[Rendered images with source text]
Start of Block
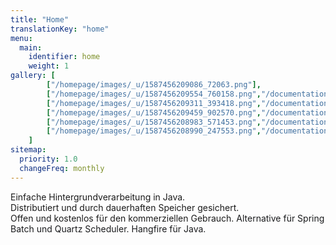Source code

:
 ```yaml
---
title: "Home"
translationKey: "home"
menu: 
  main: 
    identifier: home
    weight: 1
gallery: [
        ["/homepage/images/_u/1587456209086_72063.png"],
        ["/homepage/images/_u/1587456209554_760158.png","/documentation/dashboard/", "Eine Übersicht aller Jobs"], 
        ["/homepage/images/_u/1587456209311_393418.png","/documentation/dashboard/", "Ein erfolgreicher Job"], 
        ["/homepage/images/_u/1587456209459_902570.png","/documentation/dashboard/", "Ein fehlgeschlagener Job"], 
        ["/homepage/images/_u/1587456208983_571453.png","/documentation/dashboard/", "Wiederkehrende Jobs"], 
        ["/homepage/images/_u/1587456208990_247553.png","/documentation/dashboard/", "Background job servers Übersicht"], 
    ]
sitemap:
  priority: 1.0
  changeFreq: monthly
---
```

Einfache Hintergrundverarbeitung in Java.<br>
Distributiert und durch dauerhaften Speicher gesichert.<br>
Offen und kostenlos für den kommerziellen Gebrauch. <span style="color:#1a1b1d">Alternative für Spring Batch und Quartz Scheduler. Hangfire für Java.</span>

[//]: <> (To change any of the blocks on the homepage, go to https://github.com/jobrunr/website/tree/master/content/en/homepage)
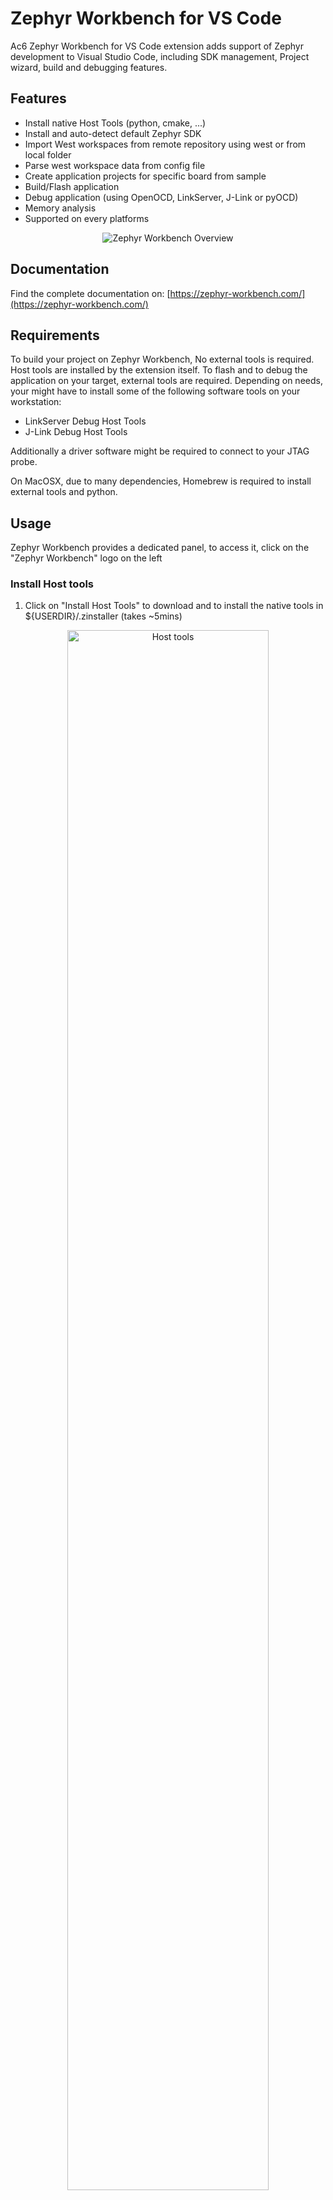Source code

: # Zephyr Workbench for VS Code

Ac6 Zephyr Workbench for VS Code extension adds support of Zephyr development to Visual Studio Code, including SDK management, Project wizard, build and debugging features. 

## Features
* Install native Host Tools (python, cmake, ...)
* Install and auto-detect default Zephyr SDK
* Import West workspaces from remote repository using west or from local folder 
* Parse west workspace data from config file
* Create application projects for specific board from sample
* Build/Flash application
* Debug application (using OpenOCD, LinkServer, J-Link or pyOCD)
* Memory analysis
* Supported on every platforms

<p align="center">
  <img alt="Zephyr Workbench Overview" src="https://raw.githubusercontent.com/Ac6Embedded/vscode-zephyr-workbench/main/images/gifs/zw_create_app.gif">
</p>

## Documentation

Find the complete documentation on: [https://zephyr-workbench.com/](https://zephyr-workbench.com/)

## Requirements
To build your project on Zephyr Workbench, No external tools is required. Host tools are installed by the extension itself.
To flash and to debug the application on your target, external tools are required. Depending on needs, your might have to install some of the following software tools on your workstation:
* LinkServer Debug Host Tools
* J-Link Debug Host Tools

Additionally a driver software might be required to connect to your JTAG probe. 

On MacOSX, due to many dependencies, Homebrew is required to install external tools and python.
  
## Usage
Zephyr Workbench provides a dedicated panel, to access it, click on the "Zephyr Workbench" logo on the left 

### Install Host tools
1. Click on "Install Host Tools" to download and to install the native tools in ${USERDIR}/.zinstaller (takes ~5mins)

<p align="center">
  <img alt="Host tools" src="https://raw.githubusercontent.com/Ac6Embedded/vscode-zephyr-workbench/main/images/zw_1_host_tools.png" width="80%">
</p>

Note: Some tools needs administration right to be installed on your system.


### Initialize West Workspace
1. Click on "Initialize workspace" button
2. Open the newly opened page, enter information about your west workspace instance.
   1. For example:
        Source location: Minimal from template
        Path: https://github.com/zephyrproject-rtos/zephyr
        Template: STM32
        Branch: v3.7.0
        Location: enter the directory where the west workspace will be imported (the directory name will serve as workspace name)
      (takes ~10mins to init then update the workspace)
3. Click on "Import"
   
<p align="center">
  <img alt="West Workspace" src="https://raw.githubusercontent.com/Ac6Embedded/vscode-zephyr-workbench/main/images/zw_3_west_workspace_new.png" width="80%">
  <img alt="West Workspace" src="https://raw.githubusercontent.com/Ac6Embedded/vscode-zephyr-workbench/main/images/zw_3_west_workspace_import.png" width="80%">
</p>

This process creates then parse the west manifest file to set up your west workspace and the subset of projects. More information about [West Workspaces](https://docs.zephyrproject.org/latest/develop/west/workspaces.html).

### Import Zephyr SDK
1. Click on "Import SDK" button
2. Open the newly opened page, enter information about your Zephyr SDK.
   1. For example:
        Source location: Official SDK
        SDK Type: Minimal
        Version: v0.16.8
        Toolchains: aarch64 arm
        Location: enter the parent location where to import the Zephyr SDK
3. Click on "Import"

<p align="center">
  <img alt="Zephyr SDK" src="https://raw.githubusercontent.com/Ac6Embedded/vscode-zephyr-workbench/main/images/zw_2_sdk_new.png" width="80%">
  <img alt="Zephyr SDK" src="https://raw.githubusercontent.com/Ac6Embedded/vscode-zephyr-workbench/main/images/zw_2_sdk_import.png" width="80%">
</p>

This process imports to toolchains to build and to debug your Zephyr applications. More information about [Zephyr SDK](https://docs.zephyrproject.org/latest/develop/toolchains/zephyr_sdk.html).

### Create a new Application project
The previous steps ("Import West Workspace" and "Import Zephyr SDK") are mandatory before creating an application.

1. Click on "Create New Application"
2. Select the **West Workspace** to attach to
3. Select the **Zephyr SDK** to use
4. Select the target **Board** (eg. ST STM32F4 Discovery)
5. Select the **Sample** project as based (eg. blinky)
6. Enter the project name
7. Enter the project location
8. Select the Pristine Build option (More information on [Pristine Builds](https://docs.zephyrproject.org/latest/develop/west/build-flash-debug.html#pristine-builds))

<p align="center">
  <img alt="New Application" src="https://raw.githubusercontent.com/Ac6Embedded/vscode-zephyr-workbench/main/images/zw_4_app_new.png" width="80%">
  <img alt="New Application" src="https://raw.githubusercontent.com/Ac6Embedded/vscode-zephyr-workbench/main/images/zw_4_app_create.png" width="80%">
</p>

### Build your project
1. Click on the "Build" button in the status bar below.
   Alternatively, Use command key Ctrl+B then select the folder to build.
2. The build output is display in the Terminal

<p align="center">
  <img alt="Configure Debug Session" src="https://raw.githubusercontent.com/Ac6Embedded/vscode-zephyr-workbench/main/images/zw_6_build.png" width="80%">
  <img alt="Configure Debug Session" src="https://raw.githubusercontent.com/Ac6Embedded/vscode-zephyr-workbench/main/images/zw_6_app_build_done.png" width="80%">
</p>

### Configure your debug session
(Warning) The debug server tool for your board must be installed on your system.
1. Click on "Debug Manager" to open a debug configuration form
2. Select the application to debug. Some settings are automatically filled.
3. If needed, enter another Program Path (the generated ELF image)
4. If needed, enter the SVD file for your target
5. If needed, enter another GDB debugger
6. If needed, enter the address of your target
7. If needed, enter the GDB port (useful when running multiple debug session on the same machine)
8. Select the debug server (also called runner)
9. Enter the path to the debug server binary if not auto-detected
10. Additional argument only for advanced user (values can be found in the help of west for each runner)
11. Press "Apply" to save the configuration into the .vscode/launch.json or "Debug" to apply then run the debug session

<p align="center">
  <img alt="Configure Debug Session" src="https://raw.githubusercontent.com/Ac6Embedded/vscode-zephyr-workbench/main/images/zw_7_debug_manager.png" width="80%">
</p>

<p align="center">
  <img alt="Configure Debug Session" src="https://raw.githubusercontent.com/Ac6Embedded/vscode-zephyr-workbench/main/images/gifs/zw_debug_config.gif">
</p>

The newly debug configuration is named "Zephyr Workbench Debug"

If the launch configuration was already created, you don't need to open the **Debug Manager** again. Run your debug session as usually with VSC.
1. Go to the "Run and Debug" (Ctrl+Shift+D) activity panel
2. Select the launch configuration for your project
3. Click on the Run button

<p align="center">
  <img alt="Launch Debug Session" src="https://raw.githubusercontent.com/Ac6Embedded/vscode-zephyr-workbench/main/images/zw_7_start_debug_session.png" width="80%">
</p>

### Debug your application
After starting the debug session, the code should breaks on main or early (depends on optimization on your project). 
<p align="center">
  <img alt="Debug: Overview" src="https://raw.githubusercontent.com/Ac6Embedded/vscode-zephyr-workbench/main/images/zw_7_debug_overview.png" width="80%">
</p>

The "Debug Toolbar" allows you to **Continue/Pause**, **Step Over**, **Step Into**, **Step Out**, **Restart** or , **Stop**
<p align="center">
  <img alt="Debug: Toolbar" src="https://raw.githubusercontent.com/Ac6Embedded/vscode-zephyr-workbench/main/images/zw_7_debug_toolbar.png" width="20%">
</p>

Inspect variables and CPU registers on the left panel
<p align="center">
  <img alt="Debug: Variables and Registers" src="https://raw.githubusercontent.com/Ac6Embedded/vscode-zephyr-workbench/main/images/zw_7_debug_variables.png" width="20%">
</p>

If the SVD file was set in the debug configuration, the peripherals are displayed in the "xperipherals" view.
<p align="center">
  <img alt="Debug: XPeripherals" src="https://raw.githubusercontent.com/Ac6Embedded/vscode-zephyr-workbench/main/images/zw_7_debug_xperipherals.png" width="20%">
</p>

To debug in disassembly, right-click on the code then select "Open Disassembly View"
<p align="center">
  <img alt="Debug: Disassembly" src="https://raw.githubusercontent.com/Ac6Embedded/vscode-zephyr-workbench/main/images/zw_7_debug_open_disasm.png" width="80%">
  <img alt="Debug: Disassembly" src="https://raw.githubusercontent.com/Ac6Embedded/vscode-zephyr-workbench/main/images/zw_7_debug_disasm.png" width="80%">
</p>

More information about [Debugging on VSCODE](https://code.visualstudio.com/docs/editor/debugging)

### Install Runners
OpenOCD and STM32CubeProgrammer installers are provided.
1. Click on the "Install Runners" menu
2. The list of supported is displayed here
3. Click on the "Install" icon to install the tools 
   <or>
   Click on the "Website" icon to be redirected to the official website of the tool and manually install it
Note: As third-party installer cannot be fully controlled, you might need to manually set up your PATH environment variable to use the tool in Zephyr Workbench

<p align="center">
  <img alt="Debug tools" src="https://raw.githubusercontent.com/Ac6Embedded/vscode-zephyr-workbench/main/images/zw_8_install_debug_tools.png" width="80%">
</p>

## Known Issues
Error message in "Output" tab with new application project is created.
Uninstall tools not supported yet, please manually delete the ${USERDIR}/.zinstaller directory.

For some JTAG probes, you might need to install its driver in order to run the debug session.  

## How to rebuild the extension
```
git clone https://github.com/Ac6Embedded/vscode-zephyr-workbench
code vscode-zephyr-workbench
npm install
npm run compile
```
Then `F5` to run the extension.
End of Block
> [Work item]: The required answer is each line of the data in which the word "panel" appears.

> [Response below]:
Zephyr Workbench provides a dedicated panel, to access it, click on the "Zephyr Workbench" logo on the left 
1. Go to the "Run and Debug" (Ctrl+Shift+D) activity panel
Inspect variables and CPU registers on the left panel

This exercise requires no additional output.